> Records from a dataset:
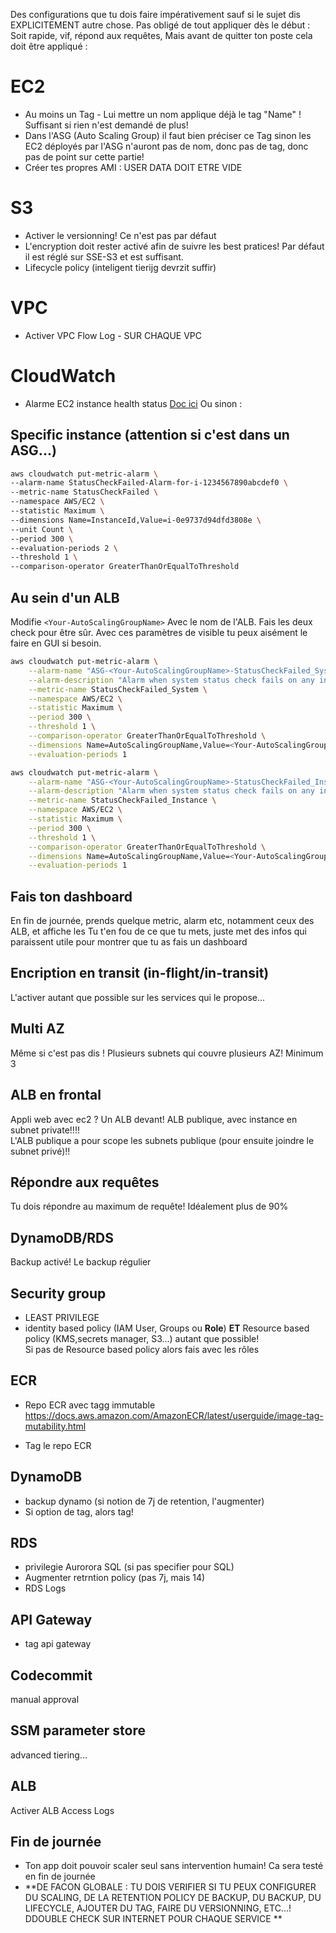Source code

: Des configurations que tu dois faire impérativement sauf si le sujet dis EXPLICITEMENT autre chose.
Pas obligé de tout appliquer dès le début : Soit rapide, vif, répond aux requêtes, Mais avant de quitter ton poste cela doit être appliqué : 
# EC2
* Au moins un Tag - Lui mettre un nom applique déjà le tag "Name" ! Suffisant si rien n'est demandé de plus!
* Dans l'ASG (Auto Scaling Group) il faut bien préciser ce Tag sinon les EC2 déployés par l'ASG n'auront pas de nom, donc pas de tag, donc pas de point sur cette partie!
* Créer tes propres AMI : USER DATA DOIT ETRE VIDE
# S3
* Activer le versionning! Ce n'est pas par défaut
* L'encryption doit rester activé afin de suivre les best pratices! Par défaut il est réglé sur SSE-S3 et est suffisant.
* Lifecycle policy (inteligent tierijg devrzit suffir)
# VPC
* Activer VPC Flow Log - SUR CHAQUE VPC

# CloudWatch
* Alarme EC2 instance health status [Doc ici](https://docs.aws.amazon.com/AWSEC2/latest/UserGuide/creating_status_check_alarms.html)
Ou sinon : 
## Specific instance (attention si c'est dans un ASG...)
```bash
aws cloudwatch put-metric-alarm \
--alarm-name StatusCheckFailed-Alarm-for-i-1234567890abcdef0 \
--metric-name StatusCheckFailed \
--namespace AWS/EC2 \
--statistic Maximum \
--dimensions Name=InstanceId,Value=i-0e9737d94dfd3808e \
--unit Count \
--period 300 \
--evaluation-periods 2 \
--threshold 1 \
--comparison-operator GreaterThanOrEqualToThreshold
```
## Au sein d'un ALB
Modifie `<Your-AutoScalingGroupName>` Avec le nom de l'ALB.
Fais les deux check pour être sûr.
Avec ces paramètres de visible tu peux aisément le faire en GUI si besoin.
```bash
aws cloudwatch put-metric-alarm \
    --alarm-name "ASG-<Your-AutoScalingGroupName>-StatusCheckFailed_System" \
    --alarm-description "Alarm when system status check fails on any instance in the Auto Scaling group" \
    --metric-name StatusCheckFailed_System \
    --namespace AWS/EC2 \
    --statistic Maximum \
    --period 300 \
    --threshold 1 \
    --comparison-operator GreaterThanOrEqualToThreshold \
    --dimensions Name=AutoScalingGroupName,Value=<Your-AutoScalingGroupName> \
    --evaluation-periods 1
```
```bash
aws cloudwatch put-metric-alarm \
    --alarm-name "ASG-<Your-AutoScalingGroupName>-StatusCheckFailed_Instance" \
    --alarm-description "Alarm when system status check fails on any instance in the Auto Scaling group" \
    --metric-name StatusCheckFailed_Instance \
    --namespace AWS/EC2 \
    --statistic Maximum \
    --period 300 \
    --threshold 1 \
    --comparison-operator GreaterThanOrEqualToThreshold \
    --dimensions Name=AutoScalingGroupName,Value=<Your-AutoScalingGroupName> \
    --evaluation-periods 1
```

## Fais ton dashboard
En fin de journée, prends quelque metric, alarm etc, notamment ceux des ALB, et affiche les
Tu t'en fou de ce que tu mets, juste met des infos qui paraissent utile pour montrer que tu as fais un dashboard

## Encription en transit (in-flight/in-transit)
L'activer autant que possible sur les services qui le propose...

## Multi AZ
Même si c'est pas dis ! Plusieurs subnets qui couvre plusieurs AZ! Minimum 3

## ALB en frontal
Appli web avec ec2 ? Un ALB devant! ALB publique, avec instance en subnet private!!!!  
L'ALB publique a pour scope les subnets publique (pour ensuite joindre le subnet privé)!! 

## Répondre aux requêtes
Tu dois répondre au maximum de requête! Idéalement plus de 90%

## DynamoDB/RDS
Backup activé! Le backup régulier

## Security group
* LEAST PRIVILEGE 
* identity based policy (IAM User, Groups ou **Role**) **ET** Resource based policy (KMS,secrets manager, S3...) autant que possible!  
Si pas de Resource based policy alors fais avec les rôles

## ECR 
* Repo ECR avec tagg immutable https://docs.aws.amazon.com/AmazonECR/latest/userguide/image-tag-mutability.html

* Tag le repo ECR

## DynamoDB
* backup dynamo (si notion de 7j de retention, l'augmenter)
* Si option de tag, alors tag!
## RDS 
* privilegie Aurorora SQL (si pas specifier pour SQL)
* Augmenter retrntion policy (pas 7j, mais 14)
* RDS Logs
## API Gateway
* tag api gateway

## Codecommit
manual approval

## SSM parameter store
advanced tiering...

## ALB 
Activer ALB Access Logs

## Fin de journée
* Ton app doit pouvoir scaler seul sans intervention humain! Ca sera testé en fin de journée
* **DE FACON GLOBALE : TU DOIS VERIFIER SI TU PEUX CONFIGURER DU SCALING, DE LA RETENTION POLICY DE BACKUP, DU BACKUP, DU LIFECYCLE, AJOUTER DU TAG, FAIRE DU VERSIONNING, ETC...! DDOUBLE CHECK SUR INTERNET POUR CHAQUE SERVICE **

> EXERCISE DIRECTIONS: Among the entries above, identify all lines with "CHAQUE" and copy them.

> SOLUTION BELOW:
* Activer VPC Flow Log - SUR CHAQUE VPC
* **DE FACON GLOBALE : TU DOIS VERIFIER SI TU PEUX CONFIGURER DU SCALING, DE LA RETENTION POLICY DE BACKUP, DU BACKUP, DU LIFECYCLE, AJOUTER DU TAG, FAIRE DU VERSIONNING, ETC...! DDOUBLE CHECK SUR INTERNET POUR CHAQUE SERVICE **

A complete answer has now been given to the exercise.